▶ [WORK INSTRUCTION]: Your job is to report every line of the entries that has "jsdelivr".
━━━ MATERIAL SHOWN ━━━
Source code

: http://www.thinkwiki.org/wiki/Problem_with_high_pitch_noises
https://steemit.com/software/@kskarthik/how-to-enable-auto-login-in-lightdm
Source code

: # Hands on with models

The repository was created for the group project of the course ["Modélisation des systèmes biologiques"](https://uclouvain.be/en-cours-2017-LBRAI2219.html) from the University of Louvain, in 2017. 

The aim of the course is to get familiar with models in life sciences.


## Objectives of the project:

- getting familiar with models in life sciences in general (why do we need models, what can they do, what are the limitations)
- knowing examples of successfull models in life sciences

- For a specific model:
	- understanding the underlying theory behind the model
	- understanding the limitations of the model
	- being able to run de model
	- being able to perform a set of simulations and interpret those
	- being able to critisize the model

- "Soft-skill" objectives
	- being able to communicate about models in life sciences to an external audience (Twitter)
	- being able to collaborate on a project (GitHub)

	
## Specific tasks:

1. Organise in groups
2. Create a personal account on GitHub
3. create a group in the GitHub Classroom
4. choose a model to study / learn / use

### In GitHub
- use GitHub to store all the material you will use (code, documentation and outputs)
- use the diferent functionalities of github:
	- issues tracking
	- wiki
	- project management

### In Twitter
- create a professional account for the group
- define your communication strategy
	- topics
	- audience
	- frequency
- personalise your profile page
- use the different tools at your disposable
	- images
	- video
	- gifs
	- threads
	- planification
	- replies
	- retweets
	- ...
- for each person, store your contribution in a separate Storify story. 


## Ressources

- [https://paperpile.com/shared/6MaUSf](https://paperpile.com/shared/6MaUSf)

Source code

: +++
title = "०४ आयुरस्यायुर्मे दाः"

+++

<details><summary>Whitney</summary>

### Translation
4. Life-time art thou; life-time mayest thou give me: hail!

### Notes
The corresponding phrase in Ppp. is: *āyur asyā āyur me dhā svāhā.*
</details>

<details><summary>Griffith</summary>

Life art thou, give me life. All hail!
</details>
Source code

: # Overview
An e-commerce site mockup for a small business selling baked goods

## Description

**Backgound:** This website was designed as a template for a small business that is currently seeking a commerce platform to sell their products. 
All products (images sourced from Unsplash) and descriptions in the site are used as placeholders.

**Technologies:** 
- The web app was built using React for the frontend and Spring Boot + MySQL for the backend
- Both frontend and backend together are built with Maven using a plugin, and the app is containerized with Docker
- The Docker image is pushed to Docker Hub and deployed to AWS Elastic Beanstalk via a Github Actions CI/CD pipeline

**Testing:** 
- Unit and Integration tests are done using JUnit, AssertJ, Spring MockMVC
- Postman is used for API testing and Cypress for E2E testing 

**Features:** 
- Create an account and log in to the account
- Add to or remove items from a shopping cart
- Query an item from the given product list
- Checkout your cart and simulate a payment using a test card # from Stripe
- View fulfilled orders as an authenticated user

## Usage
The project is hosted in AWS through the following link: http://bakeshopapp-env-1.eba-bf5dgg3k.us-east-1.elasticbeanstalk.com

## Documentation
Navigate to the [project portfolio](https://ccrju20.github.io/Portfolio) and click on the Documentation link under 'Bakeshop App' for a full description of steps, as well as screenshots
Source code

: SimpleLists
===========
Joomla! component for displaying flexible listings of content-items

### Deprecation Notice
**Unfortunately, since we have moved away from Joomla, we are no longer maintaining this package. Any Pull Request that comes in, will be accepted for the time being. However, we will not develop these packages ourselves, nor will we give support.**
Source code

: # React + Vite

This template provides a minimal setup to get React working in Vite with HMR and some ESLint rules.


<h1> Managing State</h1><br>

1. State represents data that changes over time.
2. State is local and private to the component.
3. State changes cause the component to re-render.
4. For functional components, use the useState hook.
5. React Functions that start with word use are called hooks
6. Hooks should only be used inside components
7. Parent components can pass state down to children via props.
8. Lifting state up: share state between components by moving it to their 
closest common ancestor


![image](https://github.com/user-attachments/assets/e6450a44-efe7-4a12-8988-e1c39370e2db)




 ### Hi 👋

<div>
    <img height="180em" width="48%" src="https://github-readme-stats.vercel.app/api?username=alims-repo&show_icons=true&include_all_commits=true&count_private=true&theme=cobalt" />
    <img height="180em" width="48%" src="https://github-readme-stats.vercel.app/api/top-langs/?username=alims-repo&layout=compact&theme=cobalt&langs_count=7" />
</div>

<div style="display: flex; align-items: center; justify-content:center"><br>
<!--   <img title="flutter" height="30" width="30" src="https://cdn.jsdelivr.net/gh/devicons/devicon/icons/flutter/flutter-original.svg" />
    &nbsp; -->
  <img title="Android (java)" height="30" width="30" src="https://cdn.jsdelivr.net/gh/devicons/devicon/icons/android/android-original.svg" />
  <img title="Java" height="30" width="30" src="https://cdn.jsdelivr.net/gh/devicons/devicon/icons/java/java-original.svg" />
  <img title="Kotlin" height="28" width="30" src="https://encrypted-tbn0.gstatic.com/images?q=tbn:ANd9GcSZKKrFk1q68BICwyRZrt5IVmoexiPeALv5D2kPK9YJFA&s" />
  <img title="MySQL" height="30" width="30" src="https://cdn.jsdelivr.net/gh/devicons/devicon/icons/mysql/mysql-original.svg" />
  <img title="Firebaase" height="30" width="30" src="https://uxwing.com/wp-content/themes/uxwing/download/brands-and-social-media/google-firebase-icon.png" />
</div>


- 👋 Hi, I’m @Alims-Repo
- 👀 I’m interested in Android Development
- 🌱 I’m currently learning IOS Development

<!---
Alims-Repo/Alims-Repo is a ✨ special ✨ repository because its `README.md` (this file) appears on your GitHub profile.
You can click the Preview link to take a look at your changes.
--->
━━━
▶ [TASK ANSWER]:
<!--   <img title="flutter" height="30" width="30" src="https://cdn.jsdelivr.net/gh/devicons/devicon/icons/flutter/flutter-original.svg" />
  <img title="Android (java)" height="30" width="30" src="https://cdn.jsdelivr.net/gh/devicons/devicon/icons/android/android-original.svg" />
  <img title="Java" height="30" width="30" src="https://cdn.jsdelivr.net/gh/devicons/devicon/icons/java/java-original.svg" />
  <img title="MySQL" height="30" width="30" src="https://cdn.jsdelivr.net/gh/devicons/devicon/icons/mysql/mysql-original.svg" />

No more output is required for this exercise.